Caetano, Vala, J., & Leyens, J-P. (2001). Judgeability in person perception: The confidence of leaders. Group Dynamics, 5, 102-110. https://doi.org/10.1037/1089-2699.5.2.102

Fiske, S. T. (1993). Controlling other people: The impact of power on stereotyping. American Psychologist, 48, 621–628. https://doi.org/10.1037/0003-066X.48.6.621

Goodwin, S. A., Gubin, A., Fiske, S. T., & Yzerbyt, V. Y. (2000). Power can bias impression processes: Stereotyping subordinates by default and by design. Group Processes and Intergroup Relations, 3, 227–256. https://doi.org/10.1177/1368430200003003001

Guinote, A. (2007). Power affects basic cognition: Increased attentional inhibition and flexibility. Journal of Experimental Social Psychology43(5), 685-697. https://doi.org/10.1016/j.jesp.2006.06.008

Hall, J. A., Schmid Mast, M., & Latu, I.-M. (2015). The vertical dimension of social relations and accurate interpersonal perception: A meta-analysis. Journal of Nonverbal Behavior, 39(2), 131–163. https://doi.org/10.1007/s10919-014-0205-1

Keltner, D., Gruenfeld, D. H., & Anderson, C. (2003). Power, approach, and inhibition. Psychological Review, 110, 265–284. https://doi.org/10.1037/0033-295X.110.2.265

Magee, J. C., Milliken, F. J., & Lurie, A. R. (2010). Power differences in the construal of a crisis: The immediate aftermath of September 11, 2001. Personality and Social Psychology Bulletin36(3), 354-370. https://doi.org/10.1177/0146167209360418

Smith, P. K., & Trope, Y. (2006). You focus on the forest when you're in charge of the trees: Power priming and abstract information processing. Journal of Personality and Social  Psychology, 90 (4), 578-596. https://doi.org/10.1037/0022-3514.90.4.578


Class Exercises & Discussion Questions

Do powerful people inherently think differently, or is it their power that enables them to have different cognitions than those with less power/status/etc.?

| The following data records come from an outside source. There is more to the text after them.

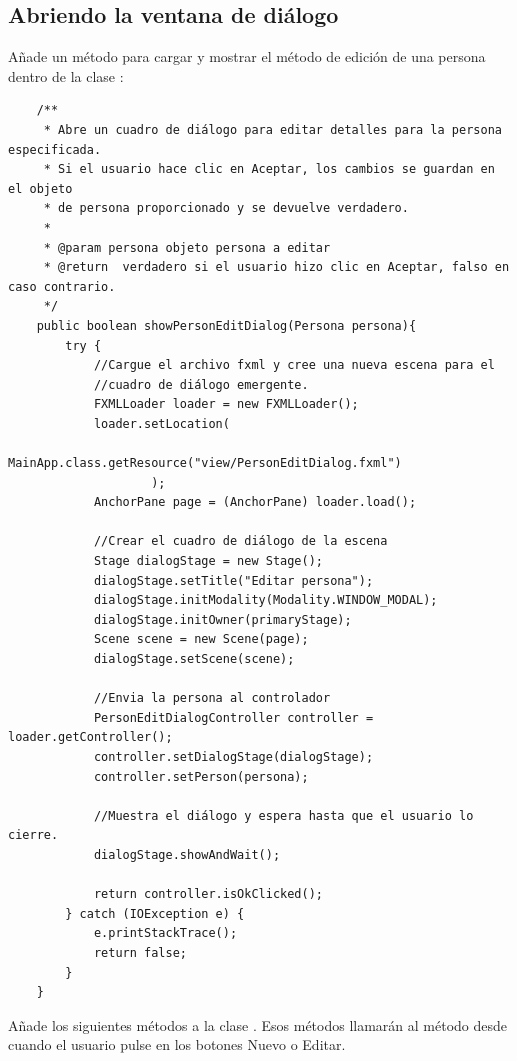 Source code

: \subsection{Abriendo la ventana de diálogo}
Añade un método para cargar y mostrar el método de edición de una persona dentro de la clase :
\begin{verbatim}
    /**
	 * Abre un cuadro de diálogo para editar detalles para la persona especificada.
	 * Si el usuario hace clic en Aceptar, los cambios se guardan en el objeto
	 * de persona proporcionado y se devuelve verdadero.
	 *
	 * @param persona objeto persona a editar
	 * @return  verdadero si el usuario hizo clic en Aceptar, falso en caso contrario.
	 */
	public boolean showPersonEditDialog(Persona persona){
		try {
			//Cargue el archivo fxml y cree una nueva escena para el
			//cuadro de diálogo emergente.
			FXMLLoader loader = new FXMLLoader();
			loader.setLocation(
					MainApp.class.getResource("view/PersonEditDialog.fxml")
					);
			AnchorPane page = (AnchorPane) loader.load();

			//Crear el cuadro de diálogo de la escena
			Stage dialogStage = new Stage();
			dialogStage.setTitle("Editar persona");
			dialogStage.initModality(Modality.WINDOW_MODAL);
			dialogStage.initOwner(primaryStage);
			Scene scene = new Scene(page);
			dialogStage.setScene(scene);

			//Envia la persona al controlador
			PersonEditDialogController controller = loader.getController();
			controller.setDialogStage(dialogStage);
			controller.setPerson(persona);

			//Muestra el diálogo y espera hasta que el usuario lo cierre.
			dialogStage.showAndWait();

			return controller.isOkClicked();
		} catch (IOException e) {
			e.printStackTrace();
			return false;
		}
	}
\end{verbatim}
Añade los siguientes métodos a la clase . Esos métodos llamarán al método 
 desde  cuando el usuario pulse en los botones Nuevo o Editar.\\
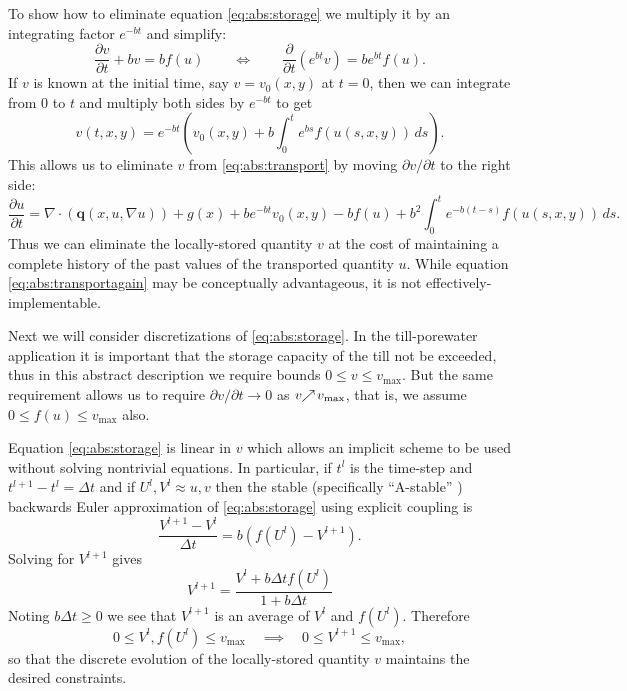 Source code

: \documentclass[11pt,final]{amsart}
\newcommand{\Div}{\nabla\cdot}
\newcommand{\grad}{\nabla}
\begin{document}
To show how to eliminate equation \eqref{eq:abs:storage} we multiply it by an integrating factor $e^{-bt}$ and simplify:
    $$\frac{\partial v}{\partial t} + b v = b f(u) \qquad \iff \qquad \frac{\partial}{\partial t} \left(e^{bt} v\right) = b e^{bt} f(u).$$
If $v$ is known at the initial time, say $v=v_0(x,y)$ at $t=0$, then we can integrate from $0$ to $t$ and multiply both sides by $e^{-bt}$ to get
    $$v(t,x,y) = e^{-bt} \left(v_0(x,y) + b \int_0^t e^{bs} f(u(s,x,y))\,ds\right).$$
This allows us to eliminate $v$ from \eqref{eq:abs:transport} by moving $\partial v/\partial t$ to the right side:
\begin{equation}
\frac{\partial u}{\partial t} = \Div \left(\mathbf{q}(x,u,\grad u)\right) + g(x) + b e^{-bt} v_0(x,y) - b f(u) + b^2 \int_0^t e^{-b(t-s)} f(u(s,x,y))\,ds. \label{eq:abs:transportagain} 
\end{equation}
Thus we can eliminate the locally-stored quantity $v$ at the cost of maintaining a complete history of the past values of the transported quantity $u$.  While equation \eqref{eq:abs:transportagain} may be conceptually advantageous, it is not effectively-implementable.

Next we will consider discretizations of \eqref{eq:abs:storage}.  In the till-porewater application it is important that the storage capacity of the till not be exceeded, thus in this abstract description we require bounds $0 \le v \le v_{\text{max}}$.  But the same requirement allows us to require $\partial v/\partial t \to 0$ as $v \!\!\nearrow\! v_{\text{max}}$, that is, we assume $0 \le f(u) \le v_{\text{max}}$ also.

Equation \eqref{eq:abs:storage} is linear in $v$ which allows an implicit scheme to be used without solving nontrivial equations.  In particular, if $t^l$ is the time-step and $t^{l+1}-t^l = \Delta t$ and if $U^l,V^l \approx u,v$ then the stable (specifically ``A-stable'' \citep{AscherPetzold}) backwards Euler approximation of \eqref{eq:abs:storage} using explicit coupling is
    $$\frac{V^{l+1} - V^l}{\Delta t} = b \left(f(U^l) - V^{l+1}\right).$$
Solving for $V^{l+1}$ gives
\begin{equation}
V^{l+1} = \frac{V^l + b \Delta t f(U^l)}{1 + b \Delta t}
\end{equation}
Noting $b \Delta t \ge 0$ we see that $V^{l+1}$ is an average of $V^l$ and $f(U^l)$.  Therefore
    $$0 \le V^l, f(U^l) \le v_{\text{max}} \quad \implies \quad 0 \le V^{l+1} \le v_{\text{max}},$$
so that the discrete evolution of the locally-stored quantity $v$ maintains the desired constraints.
\end{document}
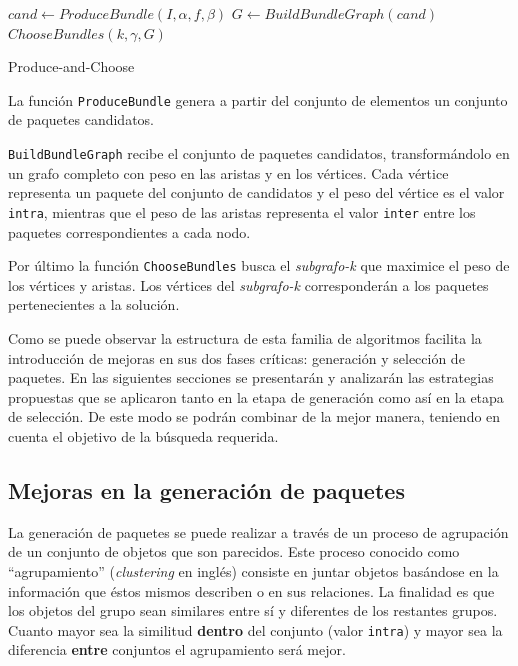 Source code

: \begin{center}
	\begin{algorithm}[H]
	\DontPrintSemicolon
	\SetAlgoLined
		$cand \leftarrow ProduceBundle(I,\alpha,f,\beta)$\;
		$G \leftarrow BuildBundleGraph(cand)$\;
		\Return $ChooseBundles(k,\gamma,G)$\;
	\caption{Produce-and-Choose}\label{alg:PAC}
	\end{algorithm}
\end{center}

La función \texttt{ProduceBundle} genera a partir del conjunto de elementos un conjunto de paquetes candidatos.

\texttt{BuildBundleGraph} recibe el conjunto de paquetes candidatos, transformándolo en un grafo completo con peso en las aristas y en los vértices. Cada vértice representa un paquete del conjunto de candidatos y el peso del vértice es el valor \texttt{intra}, mientras que el peso de las aristas representa el valor \texttt{inter} entre los paquetes correspondientes a cada nodo. 

Por último la función \texttt{ChooseBundles} busca el \textit{subgrafo-k} que maximice el peso de los vértices y aristas. Los vértices del \textit{subgrafo-k} corresponderán a los paquetes pertenecientes a la solución.

Como se puede observar la estructura de esta familia de algoritmos facilita la introducción de mejoras en sus dos fases críticas: generación y selección de paquetes. En las siguientes secciones se presentarán y analizarán las estrategias propuestas que se aplicaron tanto en la etapa de generación como así en la etapa de selección. De este modo se podrán combinar de la mejor manera, teniendo en cuenta el objetivo de la búsqueda requerida.

\subsection{Mejoras en la generación de paquetes}
La generación de paquetes se puede realizar a través de un proceso de agrupación de un conjunto de objetos que son parecidos. Este proceso conocido como ``agrupamiento'' (\textit{clustering} en inglés) \cite{wiki:clustering} consiste en juntar objetos basándose en la información que éstos mismos describen o en sus relaciones. La finalidad es que los objetos del grupo sean similares entre sí y diferentes de los restantes grupos. Cuanto mayor sea la similitud \textbf{dentro} del conjunto (valor \texttt{intra}) y mayor sea la diferencia \textbf{entre} conjuntos el agrupamiento será mejor.

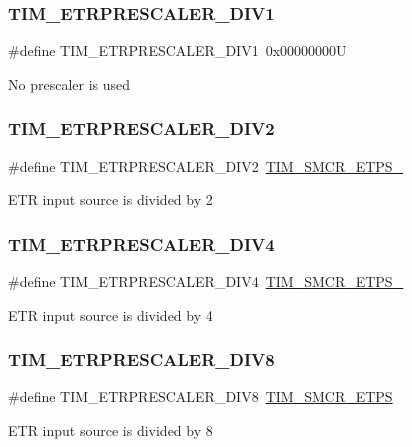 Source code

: \subsubsection{\texorpdfstring{TIM\_ETRPRESCALER\_DIV1}{TIM\_ETRPRESCALER\_DIV1}}
{\footnotesize\ttfamily \#define T\+I\+M\+\_\+\+E\+T\+R\+P\+R\+E\+S\+C\+A\+L\+E\+R\+\_\+\+D\+I\+V1~0x00000000U}

No prescaler is used \mbox{\label{group___t_i_m___e_t_r___prescaler_gaf7fe49f67bdb6b33b9b41953fee75680}} 
\subsubsection{\texorpdfstring{TIM\_ETRPRESCALER\_DIV2}{TIM\_ETRPRESCALER\_DIV2}}
{\footnotesize\ttfamily \#define T\+I\+M\+\_\+\+E\+T\+R\+P\+R\+E\+S\+C\+A\+L\+E\+R\+\_\+\+D\+I\+V2~\mbox{\hyperlink{group___peripheral___registers___bits___definition_ga00b43cd09557a69ed10471ed76b228d8}{T\+I\+M\+\_\+\+S\+M\+C\+R\+\_\+\+E\+T\+P\+S\+\_}}}

E\+TR input source is divided by 2 \mbox{\label{group___t_i_m___e_t_r___prescaler_gaa09da30c3cd28f1fe6b6f3f599a5212c}} 
\subsubsection{\texorpdfstring{TIM\_ETRPRESCALER\_DIV4}{TIM\_ETRPRESCALER\_DIV4}}
{\footnotesize\ttfamily \#define T\+I\+M\+\_\+\+E\+T\+R\+P\+R\+E\+S\+C\+A\+L\+E\+R\+\_\+\+D\+I\+V4~\mbox{\hyperlink{group___peripheral___registers___bits___definition_gabf12f04862dbc92ca238d1518b27b16b}{T\+I\+M\+\_\+\+S\+M\+C\+R\+\_\+\+E\+T\+P\+S\+\_}}}

E\+TR input source is divided by 4 \mbox{\label{group___t_i_m___e_t_r___prescaler_ga834e38200874cced108379b17a24d0b7}} 
\subsubsection{\texorpdfstring{TIM\_ETRPRESCALER\_DIV8}{TIM\_ETRPRESCALER\_DIV8}}
{\footnotesize\ttfamily \#define T\+I\+M\+\_\+\+E\+T\+R\+P\+R\+E\+S\+C\+A\+L\+E\+R\+\_\+\+D\+I\+V8~\mbox{\hyperlink{group___peripheral___registers___bits___definition_ga0ebb9e631876435e276211d88e797386}{T\+I\+M\+\_\+\+S\+M\+C\+R\+\_\+\+E\+T\+PS}}}

E\+TR input source is divided by 8  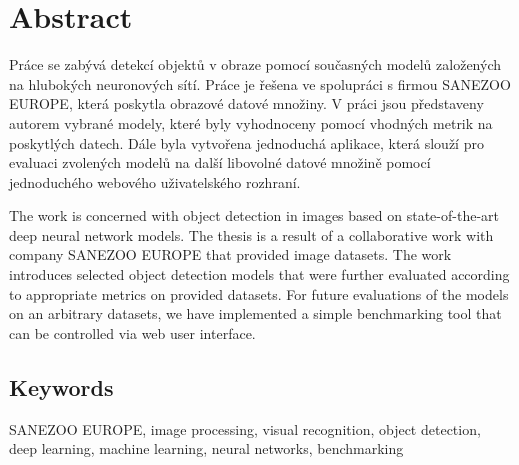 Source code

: \chapter*{Abstract}
\noindent

Práce se zabývá detekcí objektů v obraze pomocí současných modelů založených na
hlubokých neuronových sítí. Práce je řešena ve spolupráci s firmou SANEZOO
EUROPE, která poskytla obrazové datové množiny. V práci jsou představeny autorem
vybrané modely, které byly vyhodnoceny pomocí vhodných metrik na poskytlých
datech. Dále byla vytvořena jednoduchá aplikace, která slouží pro evaluaci
zvolených modelů na další libovolné datové množině pomocí jednoduchého webového
uživatelského rozhraní.

The work is concerned with object detection in images based on state-of-the-art
deep neural network models. The thesis is a result of a collaborative work with
company SANEZOO EUROPE that provided image datasets. The work introduces
selected object detection models that were further evaluated according to
appropriate metrics on provided datasets. For future evaluations of the models
on an arbitrary datasets, we have implemented a simple benchmarking tool that
can be controlled via web user interface.

\section*{Keywords}
\noindent
SANEZOO EUROPE, image processing, visual recognition, object detection, deep
learning, machine learning, neural networks, benchmarking
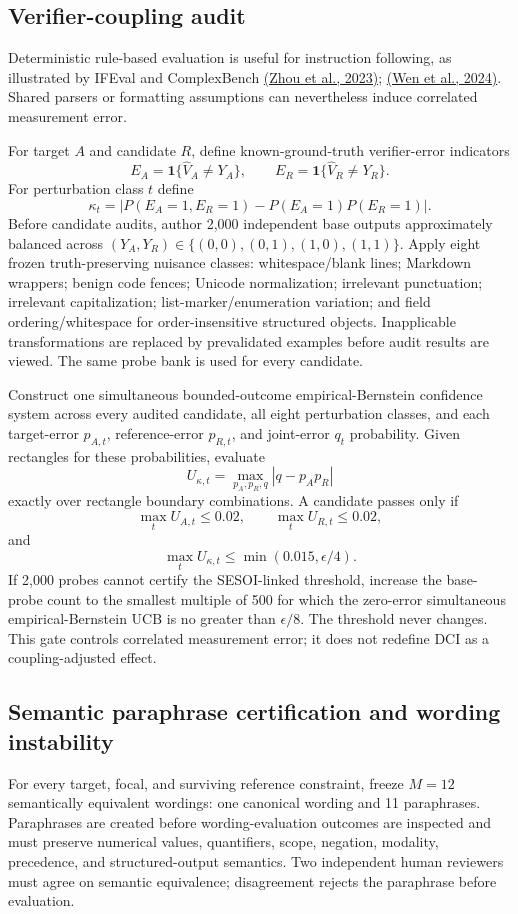 \documentclass[11pt,a4paper]{article}
\begin{document}
\subsection{Verifier-coupling audit}
Deterministic rule-based evaluation is useful for instruction following, as illustrated by IFEval and ComplexBench \href{https://arxiv.org/abs/2311.07911}{(Zhou et al., 2023)}; \href{https://arxiv.org/abs/2407.03978}{(Wen et al., 2024)}. Shared parsers or formatting assumptions can nevertheless induce correlated measurement error.

For target $A$ and candidate $R$, define known-ground-truth verifier-error indicators
\[
E_A=\mathbf1\{\widehat V_A\ne Y_A\},\qquad E_R=\mathbf1\{\widehat V_R\ne Y_R\}.
\]
For perturbation class $t$ define
\[
\kappa_t=\left|P(E_A=1,E_R=1)-P(E_A=1)P(E_R=1)\right|.
\]
Before candidate audits, author 2,000 independent base outputs approximately balanced across $(Y_A,Y_R)\in\{(0,0),(0,1),(1,0),(1,1)\}$. Apply eight frozen truth-preserving nuisance classes: whitespace/blank lines; Markdown wrappers; benign code fences; Unicode normalization; irrelevant punctuation; irrelevant capitalization; list-marker/enumeration variation; and field ordering/whitespace for order-insensitive structured objects. Inapplicable transformations are replaced by prevalidated examples before audit results are viewed. The same probe bank is used for every candidate.

Construct one simultaneous bounded-outcome empirical-Bernstein confidence system across every audited candidate, all eight perturbation classes, and each target-error $p_{A,t}$, reference-error $p_{R,t}$, and joint-error $q_t$ probability. Given rectangles for these probabilities, evaluate
\[
U_{\kappa,t}=\max_{p_A,p_R,q}|q-p_Ap_R|
\]
exactly over rectangle boundary combinations. A candidate passes only if
\[
\max_t U_{A,t}\le0.02,\qquad \max_t U_{R,t}\le0.02,
\]
and
\[
\boxed{\max_tU_{\kappa,t}\le\min(0.015,\epsilon/4).}
\]
If 2,000 probes cannot certify the SESOI-linked threshold, increase the base-probe count to the smallest multiple of 500 for which the zero-error simultaneous empirical-Bernstein UCB is no greater than $\epsilon/8$. The threshold never changes. This gate controls correlated measurement error; it does not redefine DCI as a coupling-adjusted effect.

\subsection{Semantic paraphrase certification and wording instability}
For every target, focal, and surviving reference constraint, freeze $M=12$ semantically equivalent wordings: one canonical wording and 11 paraphrases. Paraphrases are created before wording-evaluation outcomes are inspected and must preserve numerical values, quantifiers, scope, negation, modality, precedence, and structured-output semantics. Two independent human reviewers must agree on semantic equivalence; disagreement rejects the paraphrase before evaluation.
\end{document}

  • Come up with a problem, such as needing to reschedule a meeting, ask for time off, ask for a raise, or another similar scenario that could realistically apply to both high- and low-powered individuals.
    • What does theory suggest about how a high-powered person vs. a low-powered person would approach the problem? What cognitive styles might they employ? How would this change if the low-powered person was asking the high-powered person?

What are some of the reasons that low-powered individuals experience more cognitive "clutter" than high-powered individuals?

Do you think concrete or abstract thinking gets more status?

What are the consequences for people's mental and emotional lives of having high or low power? Could these cognitive patterns become habits instead of just situated cognition?